Introduction A capital account liberalization is a decision by a country’s government to move from a closed capital account regime, where capital may not move freely in and out of the country, to an open capital account system in which capital can enter and leave at will. Broadly speaking, there are two starkly different views about the wisdom of capital account liberalization as a policy choice for developing countries.

The first view, Allocative Efficiency, draws heavily on the predictions of the standard neoclassical growth model pioneered by Solow (1956). In the neoclassical model, liberalizing the capital account facilitates a more efficient international allocation of resources and produces all kinds of salubrious effects. Resources flow from capital-abundant developed countries, where the return to capital is low, to capitalscarce developing countries where the return to capital is high. The flow of resources into the developing countries reduces their cost of capital, triggering a temporary increase in investment and growth that permanently raises their standard of living (Fischer, 1998, 2003; Obstfeld, 1998; Rogoff, 1999; Summers, 2000). Motivated in part by the prospective gains from incorporating Allocative Effciency arguments into their economic policies, dozens of developing-country governments from Santiago to Seoul have implemented some form of capital account liberalization over the past 20 years.

The alternative view regards Allocative Efficiency as a fanciful attempt to extend the results on the gains to international trade in goods to international trade in assets. The predictions of Allocative Efficiency hold only where there are no distortions to the economy other than barriers to free capital flows. Because there are many other distortions in developing countries, skeptics argue that the theoretical predictions of the neoclassical model bear little resemblance to the reality of capital account policy. This alternative view is best characterized by an article provocatively titled, “Who Needs Capital Account Convertibility?” (Rodrik, 1998).1 Rodrik’s empirical analysis finds no correlation between the openness of countries’ capital accounts and the amount they invest or the rate at which they grow. He concludes that the benefits of an open capital account, if indeed they exist, are not readily apparent, but that the costs are manifestly evident in the form of recurrent emerging-markets crises.

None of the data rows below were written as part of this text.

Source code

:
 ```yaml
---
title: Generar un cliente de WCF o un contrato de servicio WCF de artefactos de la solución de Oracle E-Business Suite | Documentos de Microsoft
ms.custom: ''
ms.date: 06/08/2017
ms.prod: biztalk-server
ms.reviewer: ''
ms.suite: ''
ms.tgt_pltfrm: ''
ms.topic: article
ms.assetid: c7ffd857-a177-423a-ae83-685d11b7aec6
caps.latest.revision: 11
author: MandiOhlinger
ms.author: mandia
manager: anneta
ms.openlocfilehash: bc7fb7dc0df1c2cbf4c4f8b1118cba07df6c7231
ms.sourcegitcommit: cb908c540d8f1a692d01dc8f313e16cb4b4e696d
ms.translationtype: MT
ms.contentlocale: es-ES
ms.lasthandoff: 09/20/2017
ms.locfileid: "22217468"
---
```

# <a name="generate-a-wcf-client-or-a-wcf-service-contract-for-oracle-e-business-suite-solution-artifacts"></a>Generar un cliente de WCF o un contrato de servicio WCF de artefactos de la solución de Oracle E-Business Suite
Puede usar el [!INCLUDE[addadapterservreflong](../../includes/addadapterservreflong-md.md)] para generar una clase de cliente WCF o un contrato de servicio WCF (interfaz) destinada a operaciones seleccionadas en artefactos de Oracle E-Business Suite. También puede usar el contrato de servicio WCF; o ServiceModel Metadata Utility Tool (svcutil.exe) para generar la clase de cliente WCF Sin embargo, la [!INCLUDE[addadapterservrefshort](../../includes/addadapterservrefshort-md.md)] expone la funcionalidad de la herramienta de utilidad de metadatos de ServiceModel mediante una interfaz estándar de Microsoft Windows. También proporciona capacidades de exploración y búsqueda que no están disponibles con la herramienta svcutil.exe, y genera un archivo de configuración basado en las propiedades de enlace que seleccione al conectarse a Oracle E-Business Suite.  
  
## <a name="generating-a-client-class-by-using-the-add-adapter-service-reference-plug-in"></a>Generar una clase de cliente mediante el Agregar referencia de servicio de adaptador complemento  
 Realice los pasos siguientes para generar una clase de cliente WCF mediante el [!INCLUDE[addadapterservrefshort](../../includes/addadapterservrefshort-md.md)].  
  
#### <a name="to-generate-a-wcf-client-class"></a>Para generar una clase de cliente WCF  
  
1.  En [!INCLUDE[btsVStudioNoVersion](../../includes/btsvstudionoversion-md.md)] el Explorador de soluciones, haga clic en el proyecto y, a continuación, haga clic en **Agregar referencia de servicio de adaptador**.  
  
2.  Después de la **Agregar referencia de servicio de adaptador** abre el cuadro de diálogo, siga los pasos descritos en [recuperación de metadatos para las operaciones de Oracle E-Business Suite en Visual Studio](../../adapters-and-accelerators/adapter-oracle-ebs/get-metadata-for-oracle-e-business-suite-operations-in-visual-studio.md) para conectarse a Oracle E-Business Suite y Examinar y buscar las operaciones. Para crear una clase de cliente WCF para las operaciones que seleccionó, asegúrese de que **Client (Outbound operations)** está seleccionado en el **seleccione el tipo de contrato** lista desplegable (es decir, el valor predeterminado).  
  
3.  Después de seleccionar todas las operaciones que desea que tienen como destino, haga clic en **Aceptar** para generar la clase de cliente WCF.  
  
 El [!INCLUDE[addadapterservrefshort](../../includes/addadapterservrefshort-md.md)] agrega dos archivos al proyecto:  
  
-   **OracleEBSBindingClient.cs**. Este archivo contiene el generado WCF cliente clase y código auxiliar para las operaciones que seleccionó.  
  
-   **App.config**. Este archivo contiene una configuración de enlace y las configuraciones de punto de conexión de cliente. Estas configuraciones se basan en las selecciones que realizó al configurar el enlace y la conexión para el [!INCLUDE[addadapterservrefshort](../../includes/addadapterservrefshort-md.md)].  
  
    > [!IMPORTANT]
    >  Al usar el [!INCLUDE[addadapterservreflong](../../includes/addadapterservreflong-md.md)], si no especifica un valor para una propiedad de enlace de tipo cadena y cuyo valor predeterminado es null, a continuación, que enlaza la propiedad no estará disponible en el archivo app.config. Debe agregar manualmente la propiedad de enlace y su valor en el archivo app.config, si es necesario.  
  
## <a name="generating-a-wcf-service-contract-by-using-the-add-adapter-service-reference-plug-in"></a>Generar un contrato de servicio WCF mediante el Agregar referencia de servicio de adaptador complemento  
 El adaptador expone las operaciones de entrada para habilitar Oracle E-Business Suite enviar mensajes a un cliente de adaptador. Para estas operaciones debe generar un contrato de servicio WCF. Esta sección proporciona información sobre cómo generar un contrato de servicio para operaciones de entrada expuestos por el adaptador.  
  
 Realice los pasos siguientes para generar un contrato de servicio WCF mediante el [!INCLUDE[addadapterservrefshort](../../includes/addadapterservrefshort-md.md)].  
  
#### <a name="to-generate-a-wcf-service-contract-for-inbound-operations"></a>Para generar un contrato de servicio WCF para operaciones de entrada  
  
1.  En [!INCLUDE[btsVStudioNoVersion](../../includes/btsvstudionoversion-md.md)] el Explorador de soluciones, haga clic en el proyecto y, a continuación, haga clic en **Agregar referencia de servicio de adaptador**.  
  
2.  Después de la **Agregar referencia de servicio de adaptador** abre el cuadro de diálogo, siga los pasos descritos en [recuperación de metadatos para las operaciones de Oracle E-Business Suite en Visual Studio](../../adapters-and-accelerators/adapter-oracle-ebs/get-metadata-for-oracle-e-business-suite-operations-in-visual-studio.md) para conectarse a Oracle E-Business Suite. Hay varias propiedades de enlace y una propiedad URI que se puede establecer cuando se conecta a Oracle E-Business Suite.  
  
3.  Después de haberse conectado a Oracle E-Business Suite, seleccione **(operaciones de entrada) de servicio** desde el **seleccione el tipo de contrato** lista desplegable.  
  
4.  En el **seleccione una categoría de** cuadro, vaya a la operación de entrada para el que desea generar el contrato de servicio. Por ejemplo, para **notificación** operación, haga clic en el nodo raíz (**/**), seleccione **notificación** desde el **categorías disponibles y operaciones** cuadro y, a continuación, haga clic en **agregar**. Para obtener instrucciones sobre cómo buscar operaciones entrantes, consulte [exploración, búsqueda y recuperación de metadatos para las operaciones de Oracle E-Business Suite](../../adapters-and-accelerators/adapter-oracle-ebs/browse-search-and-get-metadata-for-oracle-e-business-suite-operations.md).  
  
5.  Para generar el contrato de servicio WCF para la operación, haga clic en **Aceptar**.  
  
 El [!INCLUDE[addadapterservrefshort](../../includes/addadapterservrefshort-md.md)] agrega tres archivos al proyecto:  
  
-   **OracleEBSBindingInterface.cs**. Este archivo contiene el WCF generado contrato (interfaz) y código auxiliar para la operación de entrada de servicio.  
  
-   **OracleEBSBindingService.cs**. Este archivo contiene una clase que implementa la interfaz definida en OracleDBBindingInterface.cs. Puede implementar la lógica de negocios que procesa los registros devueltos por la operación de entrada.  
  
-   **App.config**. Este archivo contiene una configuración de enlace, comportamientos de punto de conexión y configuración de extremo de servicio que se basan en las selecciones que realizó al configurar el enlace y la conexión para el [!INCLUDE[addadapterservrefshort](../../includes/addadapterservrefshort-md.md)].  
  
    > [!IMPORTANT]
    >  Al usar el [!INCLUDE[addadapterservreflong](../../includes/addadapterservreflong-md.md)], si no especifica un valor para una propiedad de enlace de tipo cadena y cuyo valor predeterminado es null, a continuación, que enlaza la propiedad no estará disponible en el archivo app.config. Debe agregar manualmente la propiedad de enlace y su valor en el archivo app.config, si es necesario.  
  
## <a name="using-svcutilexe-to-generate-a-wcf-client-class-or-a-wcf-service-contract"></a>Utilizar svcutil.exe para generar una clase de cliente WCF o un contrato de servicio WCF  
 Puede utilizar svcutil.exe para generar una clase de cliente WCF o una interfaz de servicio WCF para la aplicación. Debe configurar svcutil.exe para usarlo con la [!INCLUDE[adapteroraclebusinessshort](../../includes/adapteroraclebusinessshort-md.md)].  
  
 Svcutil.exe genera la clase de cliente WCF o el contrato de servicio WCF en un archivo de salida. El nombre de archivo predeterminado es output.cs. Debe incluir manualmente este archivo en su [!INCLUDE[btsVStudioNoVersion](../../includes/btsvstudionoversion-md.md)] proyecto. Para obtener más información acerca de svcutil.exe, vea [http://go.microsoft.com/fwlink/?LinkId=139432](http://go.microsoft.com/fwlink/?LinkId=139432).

Since the publication of Rodrik’s polemic, evidence has seemed to mount in support of the view that capital account liberalization has no impact on investment, growth, or any other real variable with significant welfare implications. For example, in his survey of the research on capital account liberalization, Eichengreen (2001) concludes that the literature finds, at best, ambiguous evidence that liberalization has any impact on growth. In another review of the literature, Edison, Klein, Ricci, and Sløk (2004) survey ten studies of liberalization and document that only three uncover an unambiguously positive effect of liberalization on growth. Finally, in their comprehensive survey of the research on financial globalization, Prasad, Rogoff, Wei, and Kose (2003) extend the Edison et al. (2004) survey to fourteen studies, but still find only three that document a significant positive relationship between international financial integration and economic growth. Prasad et al. (2003) conclude that “…an objective reading of the vast research effort to date suggests that there is no strong, robust, and uniform support for the theoretical argument that financial globalization per se delivers a higher rate of economic growth.” In contrast to existing surveys, this article demonstrates that a critical reading of the literature reveals that the textbook theory of liberalization stands up to the data quite well. It is true that most papers find no effect of liberalization on growth. But these papers tell us nothing about the empirical validity of the theory. They perform purely cross-sectional regressions that look for a positive correlation between capital account openness and economic growth, implicitly testing whether capital account policy has permanent effects on differences in long-run growth rates across countries. The fundamental problem with this approach is that the neoclassical model provides no theoretical basis for conducting such tests.

The model makes no predictions about the correlation between capital account openness and long-run growth rates across countries, and certainly does not suggest the causal link needed to justify cross-sectional regressions.

What the neoclassical model does predict is that liberalizing the capital account of a capital-poor country will temporarily increase the growth rate of its GDP per capita. The temporary increase in growth matters, because it permanently raises the country’s standard of living. However, as it is the increase in the level of GDP per capita that is permanent—not its rate of growth—theory dictates that one tests for either a permanent level effect or a temporary growth effect. Testing for a permanent growth effect makes no sense because capital accumulation, which is subject to diminishing returns, is the only channel through which liberalization affects growth in the neoclassical model.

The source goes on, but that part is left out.